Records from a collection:
-- Opening Marker --

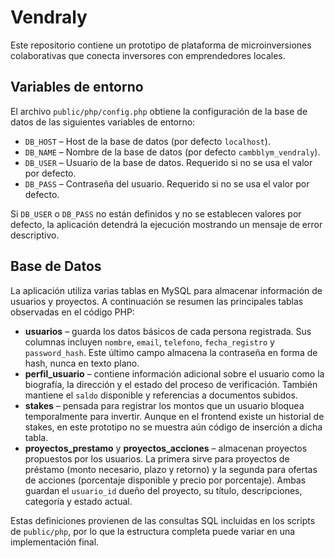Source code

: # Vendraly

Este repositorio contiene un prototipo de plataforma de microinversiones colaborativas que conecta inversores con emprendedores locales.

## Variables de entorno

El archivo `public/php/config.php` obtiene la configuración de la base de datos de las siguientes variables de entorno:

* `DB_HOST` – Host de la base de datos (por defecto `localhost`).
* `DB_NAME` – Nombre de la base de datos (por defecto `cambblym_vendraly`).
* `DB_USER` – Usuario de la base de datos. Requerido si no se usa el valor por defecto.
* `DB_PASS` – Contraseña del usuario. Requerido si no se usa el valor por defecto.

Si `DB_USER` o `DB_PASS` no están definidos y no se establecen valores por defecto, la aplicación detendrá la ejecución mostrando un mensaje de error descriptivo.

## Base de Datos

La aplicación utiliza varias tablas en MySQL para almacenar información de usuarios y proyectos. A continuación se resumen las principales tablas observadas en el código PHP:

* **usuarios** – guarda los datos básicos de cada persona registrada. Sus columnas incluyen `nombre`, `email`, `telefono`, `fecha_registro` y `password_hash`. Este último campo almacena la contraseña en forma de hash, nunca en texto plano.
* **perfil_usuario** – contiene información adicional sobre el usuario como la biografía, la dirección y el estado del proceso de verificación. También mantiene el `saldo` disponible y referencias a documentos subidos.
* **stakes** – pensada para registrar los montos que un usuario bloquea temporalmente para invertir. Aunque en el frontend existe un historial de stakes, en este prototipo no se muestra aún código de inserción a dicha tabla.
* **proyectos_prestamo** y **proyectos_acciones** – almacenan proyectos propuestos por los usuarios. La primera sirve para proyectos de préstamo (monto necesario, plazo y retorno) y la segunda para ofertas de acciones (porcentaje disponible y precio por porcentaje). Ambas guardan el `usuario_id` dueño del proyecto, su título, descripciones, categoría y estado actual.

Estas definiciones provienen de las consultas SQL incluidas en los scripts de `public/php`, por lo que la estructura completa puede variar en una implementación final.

-- Closing Marker --
-- Opening Marker --

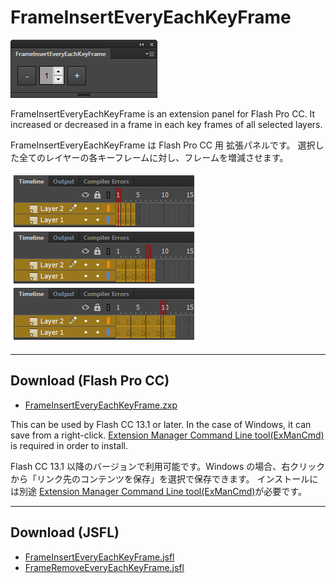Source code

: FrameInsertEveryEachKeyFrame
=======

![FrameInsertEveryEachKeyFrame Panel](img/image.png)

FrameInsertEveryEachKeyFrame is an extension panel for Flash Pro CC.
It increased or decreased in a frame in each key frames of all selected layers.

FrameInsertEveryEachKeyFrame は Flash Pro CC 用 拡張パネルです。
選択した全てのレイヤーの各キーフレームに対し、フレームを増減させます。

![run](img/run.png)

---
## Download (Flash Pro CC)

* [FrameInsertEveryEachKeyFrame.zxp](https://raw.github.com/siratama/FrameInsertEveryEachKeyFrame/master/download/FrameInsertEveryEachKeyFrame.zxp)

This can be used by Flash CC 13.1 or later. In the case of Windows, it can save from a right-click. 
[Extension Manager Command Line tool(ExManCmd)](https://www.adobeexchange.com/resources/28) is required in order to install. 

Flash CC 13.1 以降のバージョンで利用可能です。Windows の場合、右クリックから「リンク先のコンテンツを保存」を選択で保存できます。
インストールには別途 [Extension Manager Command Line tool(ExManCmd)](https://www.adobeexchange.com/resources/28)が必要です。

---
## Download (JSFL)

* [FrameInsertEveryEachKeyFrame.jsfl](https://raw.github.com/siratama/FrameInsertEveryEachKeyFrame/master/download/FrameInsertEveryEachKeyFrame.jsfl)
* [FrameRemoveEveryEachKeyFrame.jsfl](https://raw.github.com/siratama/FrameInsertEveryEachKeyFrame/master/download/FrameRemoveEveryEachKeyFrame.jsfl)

-- Closing Marker --
-- Opening Marker --

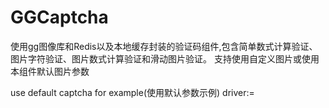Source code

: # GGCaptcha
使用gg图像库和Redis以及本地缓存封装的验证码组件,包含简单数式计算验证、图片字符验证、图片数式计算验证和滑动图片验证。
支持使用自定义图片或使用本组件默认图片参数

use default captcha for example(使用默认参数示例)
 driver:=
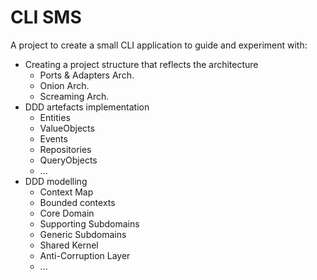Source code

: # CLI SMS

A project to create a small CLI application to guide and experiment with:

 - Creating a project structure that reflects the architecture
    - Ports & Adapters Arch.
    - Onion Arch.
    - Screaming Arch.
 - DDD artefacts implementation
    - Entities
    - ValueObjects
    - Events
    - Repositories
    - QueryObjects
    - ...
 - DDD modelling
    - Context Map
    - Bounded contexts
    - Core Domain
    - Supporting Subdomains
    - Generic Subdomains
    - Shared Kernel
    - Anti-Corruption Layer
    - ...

-- Closing Marker --

• _What is needed_:
Check each line above for the string "master" and return those that contain it.

• _Worked solution_:
* [FrameInsertEveryEachKeyFrame.zxp](https://raw.github.com/siratama/FrameInsertEveryEachKeyFrame/master/download/FrameInsertEveryEachKeyFrame.zxp)
* [FrameInsertEveryEachKeyFrame.jsfl](https://raw.github.com/siratama/FrameInsertEveryEachKeyFrame/master/download/FrameInsertEveryEachKeyFrame.jsfl)
* [FrameRemoveEveryEachKeyFrame.jsfl](https://raw.github.com/siratama/FrameInsertEveryEachKeyFrame/master/download/FrameRemoveEveryEachKeyFrame.jsfl)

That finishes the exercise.